Task description >> The copy must match the data below line for line and contain no images.
Provided records Start Marker
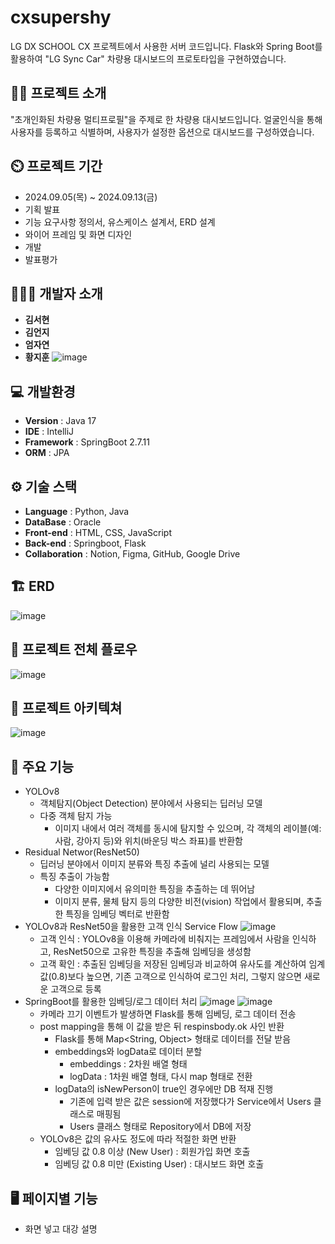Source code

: # cxsupershy
LG DX SCHOOL CX 프로젝트에서 사용한 서버 코드입니다. Flask와 Spring Boot를 활용하여 "LG Sync Car" 차량용 대시보드의 프로토타입을 구현하였습니다.

## 👨‍🏫 프로젝트 소개
"초개인화된 차량용 멀티프로필"을 주제로 한 차량용 대시보드입니다. 얼굴인식을 통해 사용자를 등록하고 식별하며, 사용자가 설정한 옵션으로 대시보드를 구성하였습니다.

## ⏲️ 프로젝트 기간 
- 2024.09.05(목) ~ 2024.09.13(금)
- 기획 발표
- 기능 요구사항 정의서, 유스케이스 설계서, ERD 설계
- 와이어 프레임 및 화면 디자인
- 개발
- 발표평가
  
## 🧑‍🤝‍🧑 개발자 소개 
- **김서현**
- **김언지**
- **엄자연**
- **황지훈**
![image](https://github.com/user-attachments/assets/27eeb560-9146-4d07-9cfb-13f118cd3dfb)


## 💻 개발환경
- **Version** : Java 17
- **IDE** : IntelliJ
- **Framework** : SpringBoot 2.7.11
- **ORM** : JPA

## ⚙️ 기술 스택
- **Language** : Python, Java
- **DataBase** : Oracle
- **Front-end** : HTML, CSS, JavaScript
- **Back-end** : Springboot, Flask  
- **Collaboration** : Notion, Figma, GitHub, Google Drive 

## 🏗️ ERD
![image](https://github.com/user-attachments/assets/ff766157-00d3-4157-819c-54eff9c8c017)

## 🌊 프로젝트 전체 플로우
![image](https://github.com/user-attachments/assets/89b28870-ab0b-4363-b34f-5571744a2bdb)


## 📝 프로젝트 아키텍쳐
![image](https://github.com/user-attachments/assets/42bf8014-11c3-402d-ae83-915040c5e832)


## 📌 주요 기능
- YOLOv8
  - 객체탐지(Object Detection) 분야에서 사용되는 딥러닝 모델
  - 다중 객체 탐지 가능
    - 이미지 내에서 여러 객체를 동시에 탐지할 수 있으며, 각 객체의 레이블(예:사람, 강아지 등)와 위치(바운딩 박스 좌표)를 반환함
- Residual Networ(ResNet50)
  - 딥러닝 분야에서 이미지 분류와 특징 추출에 널리 사용되는 모델
  - 특징 추출이 가능함
    - 다양한 이미지에서 유의미한 특징을 추출하는 데 뛰어남
    - 이미지 분류, 물체 탐지 등의 다양한 비전(vision) 작업에서 활용되며, 추출한 특징을 임베딩 벡터로 반환함
 - YOLOv8과 ResNet50을 활용한 고객 인식 Service Flow
  ![image](https://github.com/user-attachments/assets/829cf3b9-bafa-4cec-a7a7-bbc42697a725)
   - 고객 인식 : YOLOv8을 이용해 카메라에 비춰지는 프레임에서 사람을 인식하고, ResNet50으로 고유한 특징을 추출해 임베딩을 생성함
   - 고객 확인 : 추출된 임베딩을 저장된 임베딩과 비교하여 유사도를 계산하여 임계값(0.8)보다 높으면, 기존 고객으로 인식하여 로그인 처리, 그렇지 않으면 새로운 고객으로 등록
- SpringBoot를 활용한 임베딩/로그 데이터 처리
  ![image](https://github.com/user-attachments/assets/ab37af8e-3f61-4710-972c-df265c114224)
  ![image](https://github.com/user-attachments/assets/ccf35912-ec9c-43ef-9bc1-5fec21a1cb89)
  - 카메라 끄기 이벤트가 발생하면 Flask를 통해 임베딩, 로그 데이터 전송
  - post mapping을 통해 이 값을 받은 뒤 respinsbody.ok 사인 반환
    - Flask를 통해 Map<String, Object> 형태로 데이터를 전달 받음
    - embeddings와 logData로 데이터 분할
      - embeddings : 2차원 배열 형태
      - logData : 1차원 배열 형태, 다시 map 형태로 전환
    - logData의 isNewPerson이 true인 경우에만 DB 적재 진행
      - 기존에 입력 받은 값은 session에 저장했다가 Service에서 Users 클래스로 매핑됨
      - Users 클래스 형태로 Repository에서 DB에 저장
  - YOLOv8은 값의 유사도 정도에 따라 적절한 화면 반환
    - 임베딩 값 0.8 이상 (New User) : 회원가입 화면 호출
    - 임베딩 값 0.8 미만 (Existing User) : 대시보드 화면 호출


## 🖥️ 페이지별 기능
- 화면 넣고 대강 설명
Provided records End Marker
Written solution >>
Source code

: # cxsupershy
LG DX SCHOOL CX 프로젝트에서 사용한 서버 코드입니다. Flask와 Spring Boot를 활용하여 "LG Sync Car" 차량용 대시보드의 프로토타입을 구현하였습니다.

## 👨‍🏫 프로젝트 소개
"초개인화된 차량용 멀티프로필"을 주제로 한 차량용 대시보드입니다. 얼굴인식을 통해 사용자를 등록하고 식별하며, 사용자가 설정한 옵션으로 대시보드를 구성하였습니다.

## ⏲️ 프로젝트 기간 
- 2024.09.05(목) ~ 2024.09.13(금)
- 기획 발표
- 기능 요구사항 정의서, 유스케이스 설계서, ERD 설계
- 와이어 프레임 및 화면 디자인
- 개발
- 발표평가
  
## 🧑‍🤝‍🧑 개발자 소개 
- **김서현**
- **김언지**
- **엄자연**
- **황지훈**
![image](https://github.com/user-attachments/assets/27eeb560-9146-4d07-9cfb-13f118cd3dfb)


## 💻 개발환경
- **Version** : Java 17
- **IDE** : IntelliJ
- **Framework** : SpringBoot 2.7.11
- **ORM** : JPA

## ⚙️ 기술 스택
- **Language** : Python, Java
- **DataBase** : Oracle
- **Front-end** : HTML, CSS, JavaScript
- **Back-end** : Springboot, Flask  
- **Collaboration** : Notion, Figma, GitHub, Google Drive 

## 🏗️ ERD
![image](https://github.com/user-attachments/assets/ff766157-00d3-4157-819c-54eff9c8c017)

## 🌊 프로젝트 전체 플로우
![image](https://github.com/user-attachments/assets/89b28870-ab0b-4363-b34f-5571744a2bdb)


## 📝 프로젝트 아키텍쳐
![image](https://github.com/user-attachments/assets/42bf8014-11c3-402d-ae83-915040c5e832)


## 📌 주요 기능
- YOLOv8
  - 객체탐지(Object Detection) 분야에서 사용되는 딥러닝 모델
  - 다중 객체 탐지 가능
    - 이미지 내에서 여러 객체를 동시에 탐지할 수 있으며, 각 객체의 레이블(예:사람, 강아지 등)와 위치(바운딩 박스 좌표)를 반환함
- Residual Networ(ResNet50)
  - 딥러닝 분야에서 이미지 분류와 특징 추출에 널리 사용되는 모델
  - 특징 추출이 가능함
    - 다양한 이미지에서 유의미한 특징을 추출하는 데 뛰어남
    - 이미지 분류, 물체 탐지 등의 다양한 비전(vision) 작업에서 활용되며, 추출한 특징을 임베딩 벡터로 반환함
 - YOLOv8과 ResNet50을 활용한 고객 인식 Service Flow
  ![image](https://github.com/user-attachments/assets/829cf3b9-bafa-4cec-a7a7-bbc42697a725)
   - 고객 인식 : YOLOv8을 이용해 카메라에 비춰지는 프레임에서 사람을 인식하고, ResNet50으로 고유한 특징을 추출해 임베딩을 생성함
   - 고객 확인 : 추출된 임베딩을 저장된 임베딩과 비교하여 유사도를 계산하여 임계값(0.8)보다 높으면, 기존 고객으로 인식하여 로그인 처리, 그렇지 않으면 새로운 고객으로 등록
- SpringBoot를 활용한 임베딩/로그 데이터 처리
  ![image](https://github.com/user-attachments/assets/ab37af8e-3f61-4710-972c-df265c114224)
  ![image](https://github.com/user-attachments/assets/ccf35912-ec9c-43ef-9bc1-5fec21a1cb89)
  - 카메라 끄기 이벤트가 발생하면 Flask를 통해 임베딩, 로그 데이터 전송
  - post mapping을 통해 이 값을 받은 뒤 respinsbody.ok 사인 반환
    - Flask를 통해 Map<String, Object> 형태로 데이터를 전달 받음
    - embeddings와 logData로 데이터 분할
      - embeddings : 2차원 배열 형태
      - logData : 1차원 배열 형태, 다시 map 형태로 전환
    - logData의 isNewPerson이 true인 경우에만 DB 적재 진행
      - 기존에 입력 받은 값은 session에 저장했다가 Service에서 Users 클래스로 매핑됨
      - Users 클래스 형태로 Repository에서 DB에 저장
  - YOLOv8은 값의 유사도 정도에 따라 적절한 화면 반환
    - 임베딩 값 0.8 이상 (New User) : 회원가입 화면 호출
    - 임베딩 값 0.8 미만 (Existing User) : 대시보드 화면 호출


## 🖥️ 페이지별 기능
- 화면 넣고 대강 설명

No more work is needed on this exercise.